(Task material Opens)

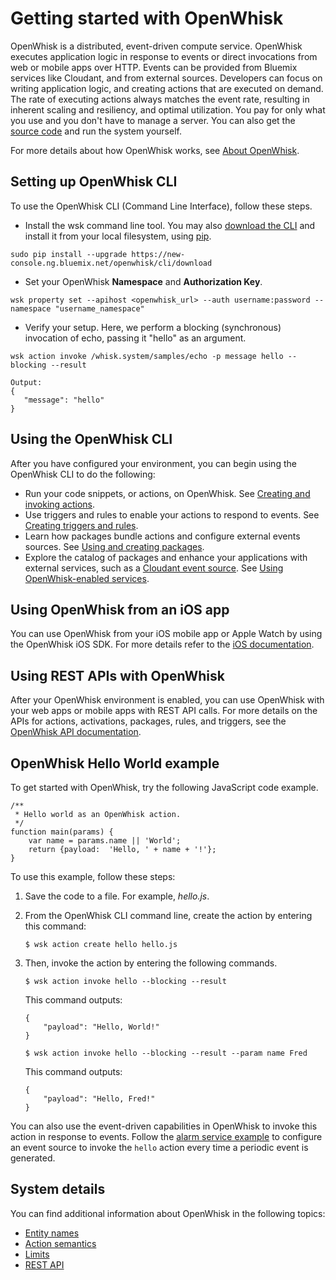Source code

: 
# Getting started with OpenWhisk

OpenWhisk is a distributed, event-driven compute service. OpenWhisk executes application logic in response to events or direct invocations from web or mobile apps over HTTP. Events can be provided from Bluemix services like Cloudant, and from external sources. Developers can focus on writing application logic, and creating actions that are executed on demand. The rate of executing actions always matches the event rate, resulting in inherent scaling and resiliency, and optimal utilization. You pay for only what you use and you don't have to manage a server. You can also get the [source code](https://github.com/openwhisk/openwhisk) and run the system yourself.

For more details about how OpenWhisk works, see [About OpenWhisk](./about.md).

## Setting up OpenWhisk CLI

To use the OpenWhisk CLI (Command Line Interface), follow these steps.

- Install the wsk command line tool. You may also [download the CLI](https://new-console.ng.bluemix.net/openwhisk/cli/download) and install it from your local filesystem, using [pip](https://pip.pypa.io/).
```
sudo pip install --upgrade https://new-console.ng.bluemix.net/openwhisk/cli/download 
```

- Set your OpenWhisk **Namespace** and **Authorization Key**.
```
wsk property set --apihost <openwhisk_url> --auth username:password --namespace "username_namespace"
```

- Verify your setup. Here, we perform a blocking (synchronous) invocation of echo, passing it "hello" as an argument.
```
wsk action invoke /whisk.system/samples/echo -p message hello --blocking --result

Output:
{
   "message": "hello"
}
```

## Using the OpenWhisk CLI
After you have configured your environment, you can begin using the OpenWhisk CLI to do the following:

* Run your code snippets, or actions, on OpenWhisk. See [Creating and invoking actions](./actions.md).
* Use triggers and rules to enable your actions to respond to events. See [Creating triggers and rules](./triggers_rules.md).
* Learn how packages bundle actions and configure external events sources. See [Using and creating packages](./packages.md).
* Explore the catalog of packages and enhance your applications with external services, such as a [Cloudant event source](./catalog.md#using-the-cloudant-package). See [Using OpenWhisk-enabled services](./catalog.md).


## Using OpenWhisk from an iOS app
You can use OpenWhisk from your iOS mobile app or Apple Watch by using the OpenWhisk iOS SDK. For more details refer to the [iOS documentation](./mobile_sdk.md).

## Using REST APIs with OpenWhisk
After your OpenWhisk environment is enabled, you can use OpenWhisk with your web apps or mobile apps with REST API calls. For more details on the APIs for actions, activations, packages, rules, and triggers, see the [OpenWhisk API documentation](./reference.md#rest-api).

## OpenWhisk Hello World example
To get started with OpenWhisk, try the following JavaScript code example.

```
/**
 * Hello world as an OpenWhisk action.
 */
function main(params) {
    var name = params.name || 'World';
    return {payload:  'Hello, ' + name + '!'};
}
```

To use this example, follow these steps:

1. Save the code to a file. For example, *hello.js*.

2. From the OpenWhisk CLI command line, create the action by entering this command:

    ```
    $ wsk action create hello hello.js
    ```

3. Then, invoke the action by entering the following commands.

    ```
    $ wsk action invoke hello --blocking --result
    ```

    This command outputs:

    ```
    {
        "payload": "Hello, World!"
    }
    ```

    ```
    $ wsk action invoke hello --blocking --result --param name Fred
    ```

    This command outputs:

    ```
    {
        "payload": "Hello, Fred!"
    }
    ```

You can also use the event-driven capabilities in OpenWhisk to invoke this action in response to events. Follow the [alarm service example](./packages.md#creating-and-using-trigger-feeds) to configure an event source to invoke the `hello` action every time a periodic event is generated.


## System details

You can find additional information about OpenWhisk in the following topics:

* [Entity names](./reference.md#openwhisk-entities)
* [Action semantics](./reference.md#action-semantics)
* [Limits](./reference.md#system-limits)
* [REST API](./reference.md#rest-api)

(Task material Closes)

> **Prompt**:
Go through the records above and copy every line holding the word "these".

> **Answer section**:
To use the OpenWhisk CLI (Command Line Interface), follow these steps.
To use this example, follow these steps:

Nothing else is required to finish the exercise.